Yasir was one of these hard nosed leaders. He delivered amazing results and was the ‘blue-eyed’ boy of the boss. He worked very hard and expected the same from his team. He drove them to the edge but doubled the brands market share in just 12 months. Based on his achievements he was promoted to a senior level position in which he was responsible for a number of brands and became a manager of managers. Soon into his new job, he started losing his shine and his magic seemed to have deserted him.

I was asked to coach Yasir and as part of this assignment I requested to meet his direct reports and a number of other people in his team first. Soon it became quite evident that Yasir was a tough boss. He put a lot of pressure on people and sometimes lost his cool when they weren’t able to step up their game. Sana, one of his brand managers, shared that Yasir often threatened to replace them if they failed to deliver. Furthermore, whenever she was under pressure from the sales team Yasir added on to it by attacking her for not doing her job well. Nigel, another brand manager on Yasir’s team, proclaimed that Yasir was never available to guide him and was frequently reminded that he wasn’t supposed to do Nigel’s job.

Clearly Yasir has been unable to create a conducive environment where his team was engaged and supported to deliver the demanding needs of the targets ahead of them.

Simon Sinek in his latest book Leaders Eat Last makes a strong case that the first and foremost role of a leader is to make sure they protect their team from external dangers. That they feel safe enough to push hard, collaborate and take risks.

In my coaching work I have found these concepts to be very true and I have dubbed it the ‘Circle of Trust’. Before leaders can expect their team members to deliver they have to create an environment in which people feel trusted, safe and encouraged to put in their best efforts towards a common purpose.

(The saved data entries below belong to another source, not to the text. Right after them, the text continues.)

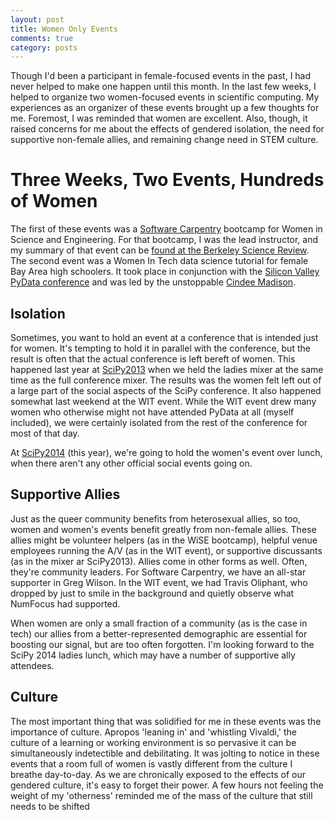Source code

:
 ```yaml
---
layout: post
title: Women Only Events
comments: true
category: posts
---
```


Though I'd been a participant in female-focused events in the past, I had never 
helped to make one happen until this month.  In the last few weeks, I helped to 
organize two women-focused events in scientific computing.  My experiences as an 
organizer of these events brought up a few thoughts for me. Foremost, I was 
reminded that women are excellent. Also, though, it raised concerns for me about 
the effects of gendered isolation, the need for supportive non-female allies, 
and remaining change need in STEM culture.

# Three Weeks, Two Events, Hundreds of Women 

The first of these events was a [Software 
Carpentry](http://software-carpentry.org/ "Software Carpentry") bootcamp for 
Women in Science and Engineering. For that bootcamp, I was the lead instructor, 
and my summary of that event can be [found at the Berkeley Science 
Review](http://sciencereview.berkeley.edu/wise-athena-swifter-hermes/ "WiSE 
Summary"). The second event was a Women In Tech data science tutorial for female 
Bay Area high schoolers. It took place in conjunction with the [Silicon Valley 
PyData conference](http://pydata.org/sv2014 "PyData") and was led by the 
unstoppable [Cindee Madison](https://twitter.com/rgrrl "Cindee on Twitter").  

## Isolation

Sometimes, you want to hold an event at a conference that is intended just for 
women. It's tempting to hold it in parallel with the conference, but the result is 
often that the actual conference is left bereft of women. This happened last 
year at [SciPy2013](http://conference.scipy.org/scipy2013/ "SciPy2013") when we 
held the ladies mixer at the same time as the full conference mixer. The results 
was the women felt left out of a large part of the social aspects of the SciPy 
conference. It also happened somewhat last weekend at the WIT event. While the 
WIT event drew many women who otherwise might not have attended PyData at all 
(myself included), we were certainly isolated from the rest of the conference 
for most of that day. 

At [SciPy2014](http://conference.scipy.org/scipy2014/ "SciPy2014") (this year), 
we're going to hold the women's event over lunch, when there aren't any other 
official social events going on. 

## Supportive Allies

Just as the queer community benefits from heterosexual allies, so too, women and 
women's events benefit greatly from non-female allies. These allies might be 
volunteer helpers (as in the WiSE bootcamp), helpful venue employees running the 
A/V (as in the WIT event), or supportive discussants (as in the mixer ar 
SciPy2013). Allies come in other forms as well. Often, they're community 
leaders. For Software Carpentry, we have an all-star supporter in Greg Wilson. 
In the WIT event, we had Travis Oliphant, who dropped by just to smile in the 
background and quietly observe what NumFocus had supported.

When women are only a small fraction of a community (as is the case in tech) our 
allies from a better-represented demographic are essential for boosting our 
signal, but are too often forgotten. I'm looking forward to the SciPy 2014 
ladies lunch, which may have a number of supportive ally attendees. 


## Culture

The most important thing that was solidified for me in these events was the 
importance of culture. Apropos 'leaning in' and 'whistling Vivaldi,' the culture 
of a learning or working environment is so pervasive it can be simultaneously 
indetectible and debilitating.  It was jolting to notice in these events that a 
room full of women is vastly different from the culture I breathe day-to-day. As 
we are chronically exposed to the effects of our gendered culture, it's easy to 
forget their power. A few hours not feeling the weight of my 'otherness' 
reminded me of the mass of the culture that still needs to be shifted
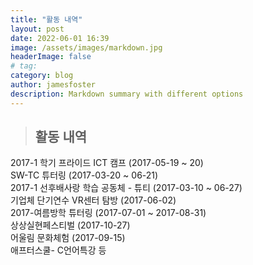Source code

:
 ```yaml
---
title: "활동 내역"
layout: post
date: 2022-06-01 16:39
image: /assets/images/markdown.jpg
headerImage: false
# tag:
category: blog
author: jamesfoster
description: Markdown summary with different options
---
```

> ## 활동 내역 </br>

2017-1 학기 프라이드 ICT 캠프 (2017-05-19 ~ 20) </br>
SW-TC 튜터링 (2017-03-20 ~ 06-21)</br> 
2017-1 선후배사랑 학습 공동체 - 튜티 (2017-03-10 ~ 06-27)</br>
기업체 단기연수 VR센터 탐방 (2017-06-02) </br>
2017-여름방학 튜터링 (2017-07-01 ~ 2017-08-31)</br>
상상실현페스티벌 (2017-10-27)</br>
어울림 문화체험 (2017-09-15)</br>
애프터스쿨- C언어특강 등
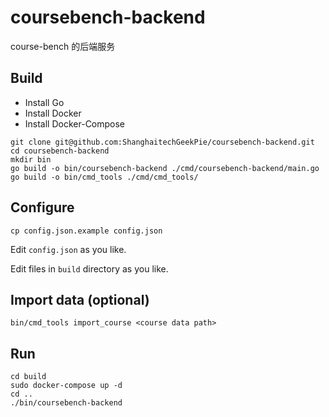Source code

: # coursebench-backend

course-bench 的后端服务

## Build

* Install Go
* Install Docker
* Install Docker-Compose

```shell
git clone git@github.com:ShanghaitechGeekPie/coursebench-backend.git
cd coursebench-backend
mkdir bin
go build -o bin/coursebench-backend ./cmd/coursebench-backend/main.go
go build -o bin/cmd_tools ./cmd/cmd_tools/
```

## Configure

```shell
cp config.json.example config.json
```

Edit ``config.json`` as you like.

Edit files in `build` directory as you like.

## Import data (optional)

```shell
bin/cmd_tools import_course <course data path>
```

## Run

```shell
cd build
sudo docker-compose up -d
cd ..
./bin/coursebench-backend
```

To create a ‘Circle of Trust’ leaders have to make sure that their team members feel that their leader:

  • Respects me
  • Knows Me
  • Protects Me, and
  • Supports Me

Circle of Trust 2

Lets look at all the elements that go into each of these.

Respects Me

Central to creating a Circle of Trust is the way a leader treats team members. Whether they are courteous and polite, treats them fairly, is open enough to tell them how it is or trusts them to do the right thing. It’s all about whether a leader treats subordinates as human beings with their individual idiosyncrasies or as a cog in the machine, i.e. a resource that just needs to be used to the maximum.

Knows Me

Although I know that people across the world could see this differently, I personally believe that you can’t build significant levels of trust if you don’t know each other at a deeper personal level. How can I trust my boss if he doesn’t know what drives or motivates me, what my aspirations are, what I’m good at or enjoy doing, or even, for that matter, knows what frustrates me. If he knows only the “office” me and not the “real” me, I won’t fully trust him with helping me achieve personal success.

Protects Me

I don’t know many leaders who can say they don’t know their team members or that they don’t respect them. Leaders often find it difficult to create an umbrella of safety for their team members. An umbrella that protects them from internal politics and heavy handed co-workers or bosses. An umbrella which allows the leader to stand up for their team when they need it and prevents them from speaking negatively in their absence. Of course the idea is to steer them clear from potential pitfalls.

Supports Me

Last but not least, team members would expect their bosses to have their best interest at heart and to guide them when they are stuck. They would like their leaders to involve them in making decisions about them. Along with this they want their opinions heard and decisions that impact them explained by their leader. And of course, finally their leader should explain what is expected of them, provide them with the required resources to do their job and give suggestions on how they can improve themselves.

Only if a boss is able to create this ‘Circle of Trust’ and team members feel safe enough to take risks will they give their absolute best. This means working without the fear of failure, collaborating without being afraid of getting stabbed in the back and trusting their colleagues to do what’s right. People want to be looked after when the ‘going gets tough’, and if you take care of them they’ll take care of the business.